WIZ - Makassar — Bertahun-tahun, Maryam membanting tulang seorang diri demi menghidupi keluarganya. Ia terpaksa melakoni berbagai pekerjaan berat semenjak ditinggal mati oleh suaminya 25 tahun yang lalu. Apapun pekerjaan ia terima, hanya untuk menebus sesuap nasi agar ia dan seorang anaknya tak sampai kelaparan. Anaknya bekerja sebagai tukang parkir.

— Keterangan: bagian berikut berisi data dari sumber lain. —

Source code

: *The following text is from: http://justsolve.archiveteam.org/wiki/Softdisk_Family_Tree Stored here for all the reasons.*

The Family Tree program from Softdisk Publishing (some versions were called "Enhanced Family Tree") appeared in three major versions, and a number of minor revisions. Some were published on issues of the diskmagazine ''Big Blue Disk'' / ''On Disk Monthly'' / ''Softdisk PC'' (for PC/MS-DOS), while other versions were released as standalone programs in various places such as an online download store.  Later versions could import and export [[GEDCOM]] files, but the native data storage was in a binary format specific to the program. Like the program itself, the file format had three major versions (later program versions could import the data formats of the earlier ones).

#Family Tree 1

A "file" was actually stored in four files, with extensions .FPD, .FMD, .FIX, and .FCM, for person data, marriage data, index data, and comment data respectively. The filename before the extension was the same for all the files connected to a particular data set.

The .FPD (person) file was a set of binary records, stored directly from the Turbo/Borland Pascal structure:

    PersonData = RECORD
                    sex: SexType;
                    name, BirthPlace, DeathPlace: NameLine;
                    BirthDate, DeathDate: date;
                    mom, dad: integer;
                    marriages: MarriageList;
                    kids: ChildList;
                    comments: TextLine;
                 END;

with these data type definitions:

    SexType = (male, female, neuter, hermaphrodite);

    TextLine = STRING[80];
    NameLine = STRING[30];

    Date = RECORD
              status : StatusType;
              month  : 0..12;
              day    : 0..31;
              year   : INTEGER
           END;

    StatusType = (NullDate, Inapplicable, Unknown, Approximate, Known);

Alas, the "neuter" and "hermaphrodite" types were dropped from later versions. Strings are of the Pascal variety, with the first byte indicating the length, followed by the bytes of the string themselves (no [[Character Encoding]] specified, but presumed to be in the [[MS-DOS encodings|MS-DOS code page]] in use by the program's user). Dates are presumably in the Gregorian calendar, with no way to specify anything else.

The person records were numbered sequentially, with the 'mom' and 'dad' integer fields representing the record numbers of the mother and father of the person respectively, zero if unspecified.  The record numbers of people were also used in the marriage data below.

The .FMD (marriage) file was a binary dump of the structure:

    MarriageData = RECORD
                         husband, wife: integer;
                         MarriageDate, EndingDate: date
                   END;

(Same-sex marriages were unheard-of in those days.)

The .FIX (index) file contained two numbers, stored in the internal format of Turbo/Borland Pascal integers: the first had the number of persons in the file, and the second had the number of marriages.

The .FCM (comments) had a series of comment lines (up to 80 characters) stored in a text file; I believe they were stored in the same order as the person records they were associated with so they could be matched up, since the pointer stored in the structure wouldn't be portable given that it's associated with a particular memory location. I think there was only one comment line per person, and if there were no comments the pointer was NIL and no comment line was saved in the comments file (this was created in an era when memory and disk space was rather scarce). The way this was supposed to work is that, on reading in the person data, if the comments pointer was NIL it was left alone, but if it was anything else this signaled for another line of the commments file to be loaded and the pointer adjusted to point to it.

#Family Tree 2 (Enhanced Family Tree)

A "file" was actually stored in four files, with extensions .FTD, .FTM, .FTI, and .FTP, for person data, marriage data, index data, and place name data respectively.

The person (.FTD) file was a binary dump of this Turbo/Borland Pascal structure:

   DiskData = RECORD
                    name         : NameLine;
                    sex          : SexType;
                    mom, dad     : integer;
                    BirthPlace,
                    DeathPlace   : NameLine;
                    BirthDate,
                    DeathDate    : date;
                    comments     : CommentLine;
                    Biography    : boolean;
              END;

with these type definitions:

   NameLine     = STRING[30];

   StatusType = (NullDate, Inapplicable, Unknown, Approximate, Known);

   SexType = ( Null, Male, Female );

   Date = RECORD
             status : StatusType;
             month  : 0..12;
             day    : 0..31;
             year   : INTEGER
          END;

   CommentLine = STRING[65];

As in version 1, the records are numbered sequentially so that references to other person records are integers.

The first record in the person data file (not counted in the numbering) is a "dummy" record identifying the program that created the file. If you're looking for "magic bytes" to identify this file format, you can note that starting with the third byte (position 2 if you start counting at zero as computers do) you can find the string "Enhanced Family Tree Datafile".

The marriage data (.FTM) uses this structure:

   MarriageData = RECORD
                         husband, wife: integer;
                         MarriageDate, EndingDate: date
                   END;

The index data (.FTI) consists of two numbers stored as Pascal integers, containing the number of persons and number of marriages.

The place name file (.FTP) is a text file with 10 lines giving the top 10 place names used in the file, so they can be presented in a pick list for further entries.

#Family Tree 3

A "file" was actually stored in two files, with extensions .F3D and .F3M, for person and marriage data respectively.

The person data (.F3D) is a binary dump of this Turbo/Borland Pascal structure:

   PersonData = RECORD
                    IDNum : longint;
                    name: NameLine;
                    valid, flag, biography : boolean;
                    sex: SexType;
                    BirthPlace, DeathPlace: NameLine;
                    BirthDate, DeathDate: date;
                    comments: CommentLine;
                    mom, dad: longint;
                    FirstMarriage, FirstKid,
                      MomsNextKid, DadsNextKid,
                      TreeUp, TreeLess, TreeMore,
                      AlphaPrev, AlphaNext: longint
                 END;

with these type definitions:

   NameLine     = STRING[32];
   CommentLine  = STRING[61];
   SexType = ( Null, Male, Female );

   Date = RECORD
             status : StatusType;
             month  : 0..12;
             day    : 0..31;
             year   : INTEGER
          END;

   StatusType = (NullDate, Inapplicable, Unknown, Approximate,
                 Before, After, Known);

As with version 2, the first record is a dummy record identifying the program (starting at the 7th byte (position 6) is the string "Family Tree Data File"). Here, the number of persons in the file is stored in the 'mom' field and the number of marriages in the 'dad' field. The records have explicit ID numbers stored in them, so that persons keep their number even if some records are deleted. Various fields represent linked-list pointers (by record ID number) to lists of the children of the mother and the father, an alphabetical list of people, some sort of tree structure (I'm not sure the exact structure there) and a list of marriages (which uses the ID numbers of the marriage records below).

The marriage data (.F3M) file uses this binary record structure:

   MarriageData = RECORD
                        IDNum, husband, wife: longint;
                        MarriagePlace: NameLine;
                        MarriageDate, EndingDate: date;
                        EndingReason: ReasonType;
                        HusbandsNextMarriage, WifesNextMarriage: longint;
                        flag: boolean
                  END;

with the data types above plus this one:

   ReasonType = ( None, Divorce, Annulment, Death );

Telapak tangannya begitu kasar. Saksi betapa beratnya pekerjaan yang dilakoni Maryam. Sehari-hari, ia hanya mampu mengumpulkan penghasilan dari panggilan dari para tetangga. Di usianya yang telah memasuki enam puluhan tahun, Maryam terpaksa harus turun tangan membantu perekonomian keluarga. Sebab ia merasa tidak enak jika hanya mengandalkan jerih payah anaknya itu apalagi ia telah berkeluarga.
“Ya biasanya cuma bisa diusahain. Penghasilannya juga tak menentu tergantung panggilan. Dicukup-cukupin saja,” ujar Maryam sambil menyunggingkan senyuman.
Maryam memang selalu tampak tersenyum di hadapan orang lain. Seakan menyembunyikan beban berat dalam hidupnya. Saat bulan Ramadan tiba, terkadang Maryam tak sengaja meneteskan air mata, melihat anak-anaknya tak mampu menyantap makanan enak seperti para tetangganya.
Bagi Maryam, segala beban derita dalam hidupnya merupakan cobaan yang harus dihadapi dengan kesabaran. Sebab baginya, ujian itu menguatkan. Mendorong semangat janda miskin ini, melalui program Tebar Sembako Nusantara, LAZIS Wahdah memberikan sembako kepada keluarga Maryam.
“Ini sebagai bentuk kepedulian kita terhadap para dhuafa, utamanya para janda miskin yang tetap mau bekerja keras demi keluarganya,” ujarnya.